Mount Evans is Colorado's 14th highest peak and also one of the most accessible as it has a road to the top. I tried to summit this mountain a few weeks ago with my 2-year-old on my back. We ended up turning back because he was ready to go home (read: it was really hard) so I had to come back alone to claim this one.
As always, my 14ers climbs start with a fair amount of research on 14ers.com. This mountain is one of the easier ones with a round-trip length of only 5.5 miles from Summit Lake. Doing this the weekend after Labor Day meant that the road to the top was closed at Summit Lake so I would not have to deal with all the cars at the top.
The day I planned to do this I had lofty goals of maybe doing Grays/Torreys or even Longs peaks, but with iffy weather forecast, I opted for the shortest and easiest of my options. As it turned out, the weather was outstanding (maybe a bit windy).

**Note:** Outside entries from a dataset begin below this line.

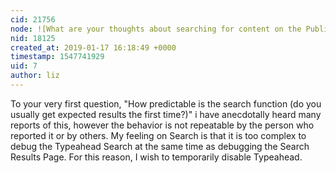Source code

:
 ```yaml
---
cid: 21756
node: ![What are your thoughts about searching for content on the Public Lab website?](../notes/Bronwen/01-15-2019/what-are-your-thoughts-about-searching-for-content-on-the-public-lab-website)
nid: 18125
created_at: 2019-01-17 16:18:49 +0000
timestamp: 1547741929
uid: 7
author: liz
---
```


To your very first question, "How predictable is the search function (do you usually get expected results the first time?)" i have anecdotally heard many reports of this, however the behavior is not repeatable by the person who reported it or by others. My feeling on Search is that it is too complex to debug the Typeahead Search at the same time as debugging the Search Results Page. For this reason, I wish to temporarily disable Typeahead.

I departed the house at 3:45 AM and arrived at Summit Lake at 5:30 AM. With the forecast late morning storms, I wanted to ensure I had ample time to summit and be back to the car before they rolled in. After getting my gear together and hitting the restroom, I was on the trail by 5:45 AM and could see the dots of headlamps of the climbers further up the trail.

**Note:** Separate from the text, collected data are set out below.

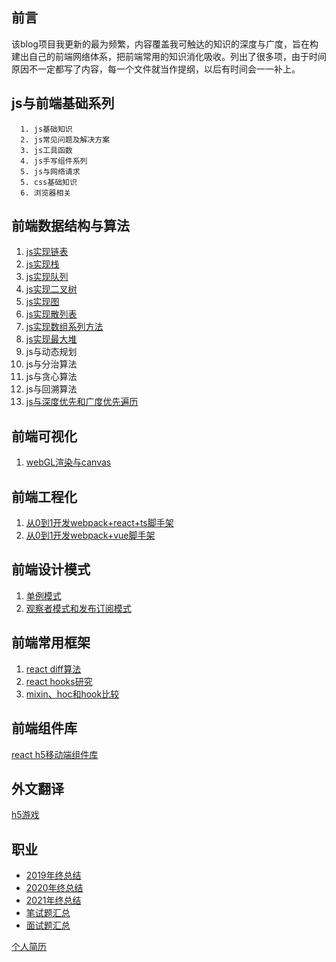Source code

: ## 前言
该blog项目我更新的最为频繁，内容覆盖我可触达的知识的深度与广度，旨在构建出自己的前端网络体系，把前端常用的知识消化吸收。列出了很多项，由于时间原因不一定都写了内容，每一个文件就当作提纲，以后有时间会一一补上。

js与前端基础系列
---

```
  1. js基础知识
  2. js常见问题及解决方案
  3. js工具函数
  4. js手写组件系列
  5. js与网络请求
  5. css基础知识
  6. 浏览器相关
```

前端数据结构与算法
---
1. [js实现链表](https://github.com/XingGuoZM/blog/blob/master/%E5%89%8D%E7%AB%AF%E6%95%B0%E6%8D%AE%E7%BB%93%E6%9E%84%E4%B8%8E%E7%AE%97%E6%B3%95/JS%E5%AE%9E%E7%8E%B0%E5%9F%BA%E6%9C%AC%E6%95%B0%E6%8D%AE%E7%BB%93%E6%9E%84%E4%B9%8B%E9%93%BE%E8%A1%A8.md)
2. [js实现栈](https://github.com/XingGuoZM/blog/blob/master/%E5%89%8D%E7%AB%AF%E6%95%B0%E6%8D%AE%E7%BB%93%E6%9E%84%E4%B8%8E%E7%AE%97%E6%B3%95/JS%E5%AE%9E%E7%8E%B0%E5%9F%BA%E6%9C%AC%E6%95%B0%E6%8D%AE%E7%BB%93%E6%9E%84%E4%B9%8B%E6%A0%88.md)
3. [js实现队列](https://github.com/XingGuoZM/blog/blob/master/%E5%89%8D%E7%AB%AF%E6%95%B0%E6%8D%AE%E7%BB%93%E6%9E%84%E4%B8%8E%E7%AE%97%E6%B3%95/JS%E5%AE%9E%E7%8E%B0%E5%9F%BA%E6%9C%AC%E6%95%B0%E6%8D%AE%E7%BB%93%E6%9E%84%E4%B9%8B%E9%98%9F%E5%88%97.md)
4. [js实现二叉树](https://github.com/XingGuoZM/blog/blob/master/%E5%89%8D%E7%AB%AF%E6%95%B0%E6%8D%AE%E7%BB%93%E6%9E%84%E4%B8%8E%E7%AE%97%E6%B3%95/JS%E5%AE%9E%E7%8E%B0%E5%9F%BA%E6%9C%AC%E6%95%B0%E6%8D%AE%E7%BB%93%E6%9E%84%E4%B9%8B%E4%BA%8C%E5%8F%89%E6%A0%91.md)
5. [js实现图](https://github.com/XingGuoZM/blog/blob/master/%E5%89%8D%E7%AB%AF%E6%95%B0%E6%8D%AE%E7%BB%93%E6%9E%84%E4%B8%8E%E7%AE%97%E6%B3%95/JS%E5%AE%9E%E7%8E%B0%E5%9F%BA%E6%9C%AC%E6%95%B0%E6%8D%AE%E7%BB%93%E6%9E%84%E4%B9%8B%E5%9B%BE.md)
6. [js实现散列表](https://github.com/XingGuoZM/blog/blob/master/%E5%89%8D%E7%AB%AF%E6%95%B0%E6%8D%AE%E7%BB%93%E6%9E%84%E4%B8%8E%E7%AE%97%E6%B3%95/JS%E5%AE%9E%E7%8E%B0%E5%9F%BA%E6%9C%AC%E6%95%B0%E6%8D%AE%E7%BB%93%E6%9E%84%E4%B9%8B%E6%95%A3%E5%88%97%E8%A1%A8.md)
7. [js实现数组系列方法](https://github.com/XingGuoZM/blog/blob/master/%E5%89%8D%E7%AB%AF%E6%95%B0%E6%8D%AE%E7%BB%93%E6%9E%84%E4%B8%8E%E7%AE%97%E6%B3%95/JS%E5%AE%9E%E7%8E%B0%E5%9F%BA%E6%9C%AC%E7%9A%84%E6%95%B0%E6%8D%AE%E7%BB%93%E6%9E%84%E4%B9%8B%E6%95%B0%E7%BB%84.md)
8. [js实现最大堆](https://github.com/XingGuoZM/blog/blob/master/%E5%89%8D%E7%AB%AF%E6%95%B0%E6%8D%AE%E7%BB%93%E6%9E%84%E4%B8%8E%E7%AE%97%E6%B3%95/JS%E5%AE%9E%E7%8E%B0%E5%9F%BA%E6%9C%AC%E6%95%B0%E6%8D%AE%E7%BB%93%E6%9E%84%E4%B9%8B%E6%9C%80%E5%A4%A7%E5%A0%86.md)
9. js与动态规划
10. js与分治算法
11. js与贪心算法
12. js与回溯算法
13. [js与深度优先和广度优先遍历](https://github.com/XingGuoZM/blog/blob/master/%E5%89%8D%E7%AB%AF%E6%95%B0%E6%8D%AE%E7%BB%93%E6%9E%84%E4%B8%8E%E7%AE%97%E6%B3%95/%E9%81%8D%E5%8E%86%EF%BC%88Traverse%EF%BC%89.md) 

前端可视化
---
1. [webGL渲染与canvas](https://github.com/XingGuoZM/blog/blob/master/%E5%89%8D%E7%AB%AF%E5%8F%AF%E8%A7%86%E5%8C%96/webGL%E4%B8%8Ecanvas.md)

前端工程化
---
1. [从0到1开发webpack+react+ts脚手架](https://github.com/XingGuoZM/blog/tree/master/%E5%89%8D%E7%AB%AF%E5%B7%A5%E7%A8%8B%E5%8C%96/webpack-react-ts)
2. [从0到1开发webpack+vue脚手架](https://github.com/XingGuoZM/blog/tree/master/%E5%89%8D%E7%AB%AF%E5%B7%A5%E7%A8%8B%E5%8C%96/webpack-vue)

前端设计模式
---
1. [单例模式](https://github.com/XingGuoZM/blog/blob/master/%E5%89%8D%E7%AB%AF%E8%AE%BE%E8%AE%A1%E6%A8%A1%E5%BC%8F/%E5%8D%95%E4%BE%8B%E6%A8%A1%E5%BC%8F.md)
2. [观察者模式和发布订阅模式](https://github.com/XingGuoZM/blog/blob/master/%E5%89%8D%E7%AB%AF%E8%AE%BE%E8%AE%A1%E6%A8%A1%E5%BC%8F/%E8%A7%82%E5%AF%9F%E8%80%85%E6%A8%A1%E5%BC%8F%E5%92%8C%E5%8F%91%E5%B8%83%E8%AE%A2%E9%98%85%E6%A8%A1%E5%BC%8F.md)

前端常用框架  
---
1. [react diff算法](https://github.com/XingGuoZM/blog/blob/master/%E5%89%8D%E7%AB%AF%E6%A1%86%E6%9E%B6/react%E7%B3%BB%E5%88%97/react%20diff%E7%AE%97%E6%B3%95%E7%A0%94%E7%A9%B6.md)
2. [react hooks研究](https://github.com/XingGuoZM/blog/blob/master/%E5%89%8D%E7%AB%AF%E6%A1%86%E6%9E%B6/react%E7%B3%BB%E5%88%97/react%20hooks%E7%A0%94%E7%A9%B6.md)
3. [mixin、hoc和hook比较 ](https://github.com/XingGuoZM/blog/blob/master/%E5%89%8D%E7%AB%AF%E6%A1%86%E6%9E%B6/react%E7%B3%BB%E5%88%97/mixin%E3%80%81hoc%E5%92%8Chook.md)

前端组件库
---
[react h5移动端组件库](https://github.com/XingGuoZM/blog/tree/master/%E5%89%8D%E7%AB%AF%E7%BB%84%E4%BB%B6%E5%BA%93/mobile)

外文翻译   
---
[h5游戏](https://github.com/XingGuoZM/blog/tree/master/%E5%A4%96%E6%96%87%E7%BF%BB%E8%AF%91/HTML5%20GAME%20TUTORIAL)

职业   
---
- [2019年终总结](https://github.com/XingGuoZM/blog/blob/master/%E8%81%8C%E4%B8%9A/2019%E5%B9%B4%E7%BB%88%E6%80%BB%E7%BB%93.md)
- [2020年终总结](https://github.com/XingGuoZM/blog/blob/master/%E8%81%8C%E4%B8%9A/2020%E5%B9%B4%E7%BB%88%E6%80%BB%E7%BB%93.md)
- [2021年终总结](https://github.com/XingGuoZM/blog/blob/master/%E8%81%8C%E4%B8%9A/2021%E5%B9%B4%E7%BB%88%E6%80%BB%E7%BB%93.md)
- [笔试题汇总](https://github.com/XingGuoZM/FE-blog/issues/19)
- [面试题汇总](https://github.com/XingGuoZM/FE-blog/issues/18)

[个人简历](https://github.com/XingGuoZM/blog/blob/master/aboutMe.md)

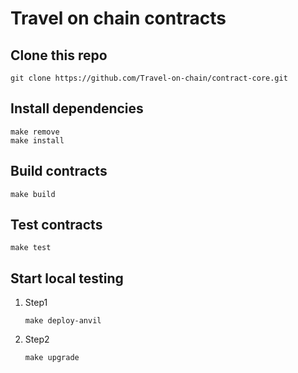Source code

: # Travel on chain contracts

## Clone this repo

```shell
git clone https://github.com/Travel-on-chain/contract-core.git
```

## Install dependencies

```shell
make remove
make install
```

## Build contracts

```shell
make build
```

## Test contracts

```shell
make test
```

## Start local testing

1. Step1 

    ```shell
    make deploy-anvil
    ```

2. Step2 

    ```shell
    make upgrade
    ```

The first major hurdle was to summit Mt. Spalding along the trail to Mt. Evans. I summited this 13,842' peak at about 7:15. I had planned to spend some time here for my first major break. I did run into a couple of ladies who were taking their Mt. Evans pictures here. I feel bad and ashamed that I did not have the wherewithal to tell them that Mt. Evans was still a few miles up the trail. They had pizza and beer in their packs just waiting to to be consumed in celebration of completing a hike they had not been able to complete 2 years prior. (If you are reading this...sorry).

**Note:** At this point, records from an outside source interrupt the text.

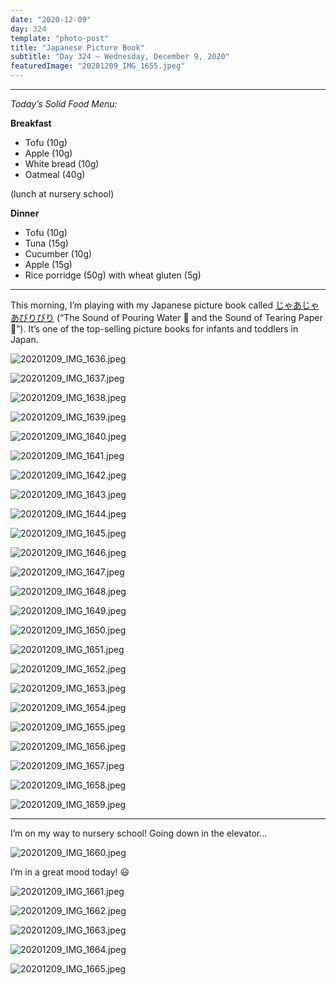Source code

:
 ```yaml
---
date: "2020-12-09"
day: 324
template: "photo-post"
title: "Japanese Picture Book"
subtitle: "Day 324 – Wednesday, December 9, 2020"
featuredImage: "20201209_IMG_1655.jpeg"
---
```


<hr />

_Today’s Solid Food Menu:_

**Breakfast**

- Tofu (10g)
- Apple (10g)
- White bread (10g)
- Oatmeal (40g)

(lunch at nursery school)

**Dinner**

- Tofu (10g)
- Tuna (15g)
- Cucumber (10g)
- Apple (15g)
- Rice porridge (50g) with wheat gluten (5g)

<hr />

This morning, I’m playing with my Japanese picture book called <a href="https://www.kaiseisha.co.jp/books/9784031024402">じゃあじゃあびりびり</a> (“The Sound of Pouring Water 🚰 and the Sound of Tearing Paper 📃”). It’s one of the top-selling picture books for infants and toddlers in Japan.

![20201209_IMG_1636.jpeg](20201209_IMG_1636.jpeg)

![20201209_IMG_1637.jpeg](20201209_IMG_1637.jpeg)

![20201209_IMG_1638.jpeg](20201209_IMG_1638.jpeg)

![20201209_IMG_1639.jpeg](20201209_IMG_1639.jpeg)

![20201209_IMG_1640.jpeg](20201209_IMG_1640.jpeg)

![20201209_IMG_1641.jpeg](20201209_IMG_1641.jpeg)

![20201209_IMG_1642.jpeg](20201209_IMG_1642.jpeg)

![20201209_IMG_1643.jpeg](20201209_IMG_1643.jpeg)

![20201209_IMG_1644.jpeg](20201209_IMG_1644.jpeg)

![20201209_IMG_1645.jpeg](20201209_IMG_1645.jpeg)

![20201209_IMG_1646.jpeg](20201209_IMG_1646.jpeg)

![20201209_IMG_1647.jpeg](20201209_IMG_1647.jpeg)

![20201209_IMG_1648.jpeg](20201209_IMG_1648.jpeg)

![20201209_IMG_1649.jpeg](20201209_IMG_1649.jpeg)

![20201209_IMG_1650.jpeg](20201209_IMG_1650.jpeg)

![20201209_IMG_1651.jpeg](20201209_IMG_1651.jpeg)

![20201209_IMG_1652.jpeg](20201209_IMG_1652.jpeg)

![20201209_IMG_1653.jpeg](20201209_IMG_1653.jpeg)

![20201209_IMG_1654.jpeg](20201209_IMG_1654.jpeg)

![20201209_IMG_1655.jpeg](20201209_IMG_1655.jpeg)

![20201209_IMG_1656.jpeg](20201209_IMG_1656.jpeg)

![20201209_IMG_1657.jpeg](20201209_IMG_1657.jpeg)

![20201209_IMG_1658.jpeg](20201209_IMG_1658.jpeg)

![20201209_IMG_1659.jpeg](20201209_IMG_1659.jpeg)

<hr />

I’m on my way to nursery school! Going down in the elevator…

![20201209_IMG_1660.jpeg](20201209_IMG_1660.jpeg)

I’m in a great mood today! 😃

![20201209_IMG_1661.jpeg](20201209_IMG_1661.jpeg)

![20201209_IMG_1662.jpeg](20201209_IMG_1662.jpeg)

![20201209_IMG_1663.jpeg](20201209_IMG_1663.jpeg)

![20201209_IMG_1664.jpeg](20201209_IMG_1664.jpeg)

![20201209_IMG_1665.jpeg](20201209_IMG_1665.jpeg)
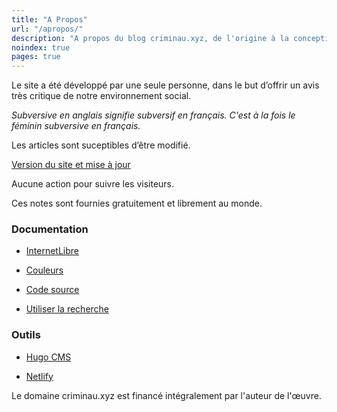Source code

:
 ```yaml
---
title: "A Propos"
url: "/apropos/"
description: "A propos du blog criminau.xyz, de l'origine à la conception. Observons, les outils ( Développement, Hébergement, ... ), le financement, ainsi que vos droits."
noindex: true
pages: true
---
```


Le site a été développé par une seule personne, dans le but d’offrir un avis très critique de notre environnement social.

*Subversive en anglais signifie subversif en français. C'est à la fois le féminin subversive en français.*

Les articles sont suceptibles d’être modifié.

[Version du site et mise à jour](https://github.com/criminau/site/releases)

Aucune action pour suivre les visiteurs.

Ces notes sont fournies gratuitement et librement au monde.

### Documentation

- [InternetLibre](https://criminau.xyz/internetlibre.txt)

- [Couleurs](https://criminau.xyz/couleurs.txt)

- [Code source](https://github.com/criminau/site)

- [Utiliser la recherche](https://criminau.xyz/recherche.txt)

### Outils

- [Hugo CMS](https://gohugo.io)

- [Netlify](https://netlify.com/)

Le domaine criminau.xyz est financé intégralement par l'auteur de l'œuvre.
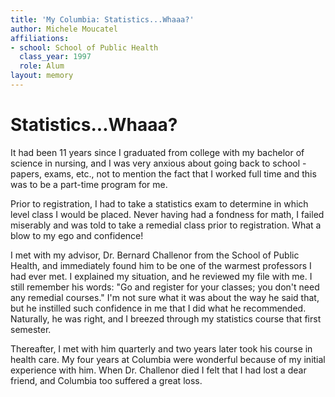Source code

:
 ```yaml
---
title: 'My Columbia: Statistics...Whaaa?'
author: Michele Moucatel
affiliations:
- school: School of Public Health
  class_year: 1997
  role: Alum
layout: memory
---
```


# Statistics...Whaaa?

It had been 11 years since I graduated from college with my bachelor of science in nursing, and I was very anxious about going back to school - papers, exams, etc., not to mention the fact that I worked full time and this was to be a part-time program for me.

Prior to registration, I had to take a statistics exam to determine in which level class I would be placed.  Never having had a fondness for math, I failed miserably and was told to take a remedial class prior to registration.  What a blow to my ego and confidence!

I met with my advisor, Dr. Bernard Challenor from the School of Public Health, and immediately found him to be one of the warmest professors I had ever met.  I explained my situation, and he reviewed my file with me.  I still remember his words: "Go and register for your classes; you don't need any remedial courses."  I'm not sure what it was about the way he said that, but he instilled such confidence in me that I did what he recommended.  Naturally, he was right, and I breezed through my statistics course that first semester.

Thereafter, I met with him quarterly and two years later took his course in health care.  My four years at Columbia were wonderful because of my initial experience with him.  When Dr. Challenor died I felt that I had lost a dear friend, and Columbia too suffered a great loss.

Continuing on from Mt. Spalding, the trail took a significant drop onto the the saddle between Spalding and Evans. This portion of the trail had stunning views of the backcountry, Mt. Bierstadt, the sawtooth (didn't look so bad from that angle), and Abyss Lake. From here, it was just a long trudge up the back side of Mt. Evans to the summit. The high alpine vegetation was extremely colorful that particular morning.
I must have not realized that there were additional structures at the summit (well almost summit). Coming around the ridge I was greeted by an observatory, some sort of mountain chalet thing, and boarded up restrooms. I opted to summit first and then explore this stuff after. The trail to the summit from where the road ends is pretty easy and well-worn due to the number of people who only climb that portion of the trail.
On the summit the wind was howling; I donned all my layers, explored a bit and then found a spot to get out of the wind. After a few minutes I decided to go back down to the summit buildings to possibly find better cover. The wind was not much better there, so I had a quick snack and then went to explore the other buildings. I found out that the observatory is powered by solar shingles on what appeared to be little cabins, though some signs said the observatory was in danger of being closed due to light pollution from Denver.
When it was time to descend, I saw everyone taking a route down the mountain's northeast face. I had seen talk of this route online but probably would have missed it without seeing where others were heading. This steep route down was much faster than the way up; though going up this route would not have been fun. I think the standard route had better views for the way up.
One the way down, I ended up running into the two ladies from Mt. Spalding, they had completed the hike to Evans and were already ahead of me.
I returned to the car almost exactly 4 hours after I started at 9:45. I did enjoy this hike and it was my first 14er since moving back to Colorado. Time to start checking off a few more!